### WHAT NEEDS TO BE DONE
Scan the data below and pick out the lines containing the word "simulator".

○ ○ ○ ○ ○ ○ ○

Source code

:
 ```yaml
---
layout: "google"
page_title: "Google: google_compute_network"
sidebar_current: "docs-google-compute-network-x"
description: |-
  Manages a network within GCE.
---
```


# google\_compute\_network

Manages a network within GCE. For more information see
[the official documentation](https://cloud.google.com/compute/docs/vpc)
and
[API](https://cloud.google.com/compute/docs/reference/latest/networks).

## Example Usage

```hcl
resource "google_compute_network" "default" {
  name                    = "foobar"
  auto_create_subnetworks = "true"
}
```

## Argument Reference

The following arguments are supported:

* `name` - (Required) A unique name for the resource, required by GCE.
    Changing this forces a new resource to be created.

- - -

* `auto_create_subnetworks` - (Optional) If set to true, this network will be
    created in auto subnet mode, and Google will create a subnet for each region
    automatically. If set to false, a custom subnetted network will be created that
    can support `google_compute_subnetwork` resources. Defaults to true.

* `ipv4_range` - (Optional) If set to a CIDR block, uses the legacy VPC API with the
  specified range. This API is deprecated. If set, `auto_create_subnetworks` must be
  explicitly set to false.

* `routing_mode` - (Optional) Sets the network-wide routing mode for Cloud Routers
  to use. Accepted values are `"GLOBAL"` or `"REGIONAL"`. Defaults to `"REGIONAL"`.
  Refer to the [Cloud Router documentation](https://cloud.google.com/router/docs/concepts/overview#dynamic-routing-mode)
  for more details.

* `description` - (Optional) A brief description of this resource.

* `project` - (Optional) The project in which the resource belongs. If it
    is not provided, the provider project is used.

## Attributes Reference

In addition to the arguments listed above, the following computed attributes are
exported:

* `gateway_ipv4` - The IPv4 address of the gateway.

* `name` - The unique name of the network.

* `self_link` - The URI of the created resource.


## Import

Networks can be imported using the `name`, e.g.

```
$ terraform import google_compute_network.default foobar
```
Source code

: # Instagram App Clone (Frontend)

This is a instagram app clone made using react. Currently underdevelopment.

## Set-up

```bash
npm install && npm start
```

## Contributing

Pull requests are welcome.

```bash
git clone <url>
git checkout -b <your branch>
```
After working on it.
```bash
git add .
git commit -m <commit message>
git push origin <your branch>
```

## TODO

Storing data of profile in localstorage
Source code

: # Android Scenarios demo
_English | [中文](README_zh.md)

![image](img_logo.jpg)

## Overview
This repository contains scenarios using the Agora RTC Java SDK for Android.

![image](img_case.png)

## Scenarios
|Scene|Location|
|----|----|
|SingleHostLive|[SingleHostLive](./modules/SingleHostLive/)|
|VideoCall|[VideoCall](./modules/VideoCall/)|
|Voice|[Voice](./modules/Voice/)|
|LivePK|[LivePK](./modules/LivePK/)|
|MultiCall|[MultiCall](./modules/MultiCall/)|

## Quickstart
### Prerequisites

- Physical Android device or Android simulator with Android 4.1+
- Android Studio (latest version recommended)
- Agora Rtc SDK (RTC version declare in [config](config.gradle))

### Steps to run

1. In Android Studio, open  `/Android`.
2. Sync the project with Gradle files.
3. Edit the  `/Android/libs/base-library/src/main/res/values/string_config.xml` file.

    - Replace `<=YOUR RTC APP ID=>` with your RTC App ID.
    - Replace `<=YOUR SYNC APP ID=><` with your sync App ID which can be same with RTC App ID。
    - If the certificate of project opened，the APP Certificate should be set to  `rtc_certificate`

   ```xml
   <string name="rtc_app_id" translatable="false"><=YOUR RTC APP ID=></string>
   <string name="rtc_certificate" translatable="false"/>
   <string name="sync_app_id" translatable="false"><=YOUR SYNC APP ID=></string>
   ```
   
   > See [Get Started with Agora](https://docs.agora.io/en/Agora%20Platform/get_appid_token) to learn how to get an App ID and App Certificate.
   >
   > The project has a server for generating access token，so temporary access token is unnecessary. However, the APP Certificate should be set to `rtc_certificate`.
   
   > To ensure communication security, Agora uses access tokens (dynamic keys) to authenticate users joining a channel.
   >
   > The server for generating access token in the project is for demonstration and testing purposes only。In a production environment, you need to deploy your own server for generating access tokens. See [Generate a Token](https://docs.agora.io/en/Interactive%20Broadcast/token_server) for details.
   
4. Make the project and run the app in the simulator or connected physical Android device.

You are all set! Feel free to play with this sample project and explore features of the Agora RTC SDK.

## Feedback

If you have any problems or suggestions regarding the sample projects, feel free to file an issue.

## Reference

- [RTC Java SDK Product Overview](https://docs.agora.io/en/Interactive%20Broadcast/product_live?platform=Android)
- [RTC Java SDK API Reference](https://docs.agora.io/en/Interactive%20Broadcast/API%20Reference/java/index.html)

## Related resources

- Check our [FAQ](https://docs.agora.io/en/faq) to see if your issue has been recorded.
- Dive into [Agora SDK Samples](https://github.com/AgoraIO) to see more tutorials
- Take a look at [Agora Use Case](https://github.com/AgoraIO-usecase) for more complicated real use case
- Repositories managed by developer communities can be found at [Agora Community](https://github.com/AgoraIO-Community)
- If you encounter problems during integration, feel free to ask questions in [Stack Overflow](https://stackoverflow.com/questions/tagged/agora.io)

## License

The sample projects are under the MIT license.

○ ○ ○ ○ ○ ○ ○

### ANSWER TO THE EXERCISE
- Physical Android device or Android simulator with Android 4.1+
4. Make the project and run the app in the simulator or connected physical Android device.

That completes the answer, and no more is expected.